The line containing "Name | Type" marks the start, and the last line of the records below marks the end. Print that run exactly and nothing else.
-=-=-=-=-
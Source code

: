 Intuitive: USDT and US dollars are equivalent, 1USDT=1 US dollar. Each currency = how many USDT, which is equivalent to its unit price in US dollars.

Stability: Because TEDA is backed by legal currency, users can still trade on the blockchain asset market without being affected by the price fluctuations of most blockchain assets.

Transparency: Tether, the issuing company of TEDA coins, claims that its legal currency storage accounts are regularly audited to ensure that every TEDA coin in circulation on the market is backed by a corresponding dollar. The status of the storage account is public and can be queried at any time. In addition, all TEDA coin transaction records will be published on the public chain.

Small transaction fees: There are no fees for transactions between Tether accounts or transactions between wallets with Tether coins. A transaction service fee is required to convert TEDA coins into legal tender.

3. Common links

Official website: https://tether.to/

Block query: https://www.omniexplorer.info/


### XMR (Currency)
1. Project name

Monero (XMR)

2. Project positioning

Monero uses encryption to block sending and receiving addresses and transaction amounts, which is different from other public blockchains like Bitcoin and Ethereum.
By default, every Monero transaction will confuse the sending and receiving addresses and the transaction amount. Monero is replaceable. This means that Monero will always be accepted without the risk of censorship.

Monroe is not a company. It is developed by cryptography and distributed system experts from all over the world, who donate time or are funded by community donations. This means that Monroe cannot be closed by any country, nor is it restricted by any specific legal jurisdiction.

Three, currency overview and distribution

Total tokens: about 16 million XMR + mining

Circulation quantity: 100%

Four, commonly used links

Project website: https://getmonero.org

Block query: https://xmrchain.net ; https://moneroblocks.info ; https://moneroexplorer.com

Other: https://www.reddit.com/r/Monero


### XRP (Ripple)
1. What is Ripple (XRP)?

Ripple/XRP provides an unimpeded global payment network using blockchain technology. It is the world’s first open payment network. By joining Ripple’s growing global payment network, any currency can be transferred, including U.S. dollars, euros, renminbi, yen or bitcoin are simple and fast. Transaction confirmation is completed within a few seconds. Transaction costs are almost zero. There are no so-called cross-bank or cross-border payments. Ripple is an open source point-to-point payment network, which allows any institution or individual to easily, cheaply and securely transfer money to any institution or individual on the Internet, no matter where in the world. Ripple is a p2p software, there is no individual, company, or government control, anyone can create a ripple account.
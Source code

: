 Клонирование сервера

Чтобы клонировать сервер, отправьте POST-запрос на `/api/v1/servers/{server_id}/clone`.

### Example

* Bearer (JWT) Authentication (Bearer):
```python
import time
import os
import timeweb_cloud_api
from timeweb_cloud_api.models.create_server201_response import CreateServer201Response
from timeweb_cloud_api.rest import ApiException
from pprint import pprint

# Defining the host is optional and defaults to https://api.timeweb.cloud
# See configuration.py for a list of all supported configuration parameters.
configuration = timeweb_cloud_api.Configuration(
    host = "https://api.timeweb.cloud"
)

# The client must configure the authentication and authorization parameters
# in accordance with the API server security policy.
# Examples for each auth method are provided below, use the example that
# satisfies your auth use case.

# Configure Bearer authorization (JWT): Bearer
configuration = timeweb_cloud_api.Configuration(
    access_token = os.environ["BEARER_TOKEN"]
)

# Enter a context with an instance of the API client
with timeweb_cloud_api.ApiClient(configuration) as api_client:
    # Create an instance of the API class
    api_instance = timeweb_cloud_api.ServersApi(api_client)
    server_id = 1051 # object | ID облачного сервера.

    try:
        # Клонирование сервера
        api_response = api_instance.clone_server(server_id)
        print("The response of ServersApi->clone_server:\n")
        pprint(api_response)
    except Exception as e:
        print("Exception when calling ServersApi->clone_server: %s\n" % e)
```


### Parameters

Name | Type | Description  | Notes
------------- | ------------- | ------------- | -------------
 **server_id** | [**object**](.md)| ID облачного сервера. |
-=-=-=-=-
ANSWER =>
Name | Type | Description  | Notes
------------- | ------------- | ------------- | -------------
 **server_id** | [**object**](.md)| ID облачного сервера. |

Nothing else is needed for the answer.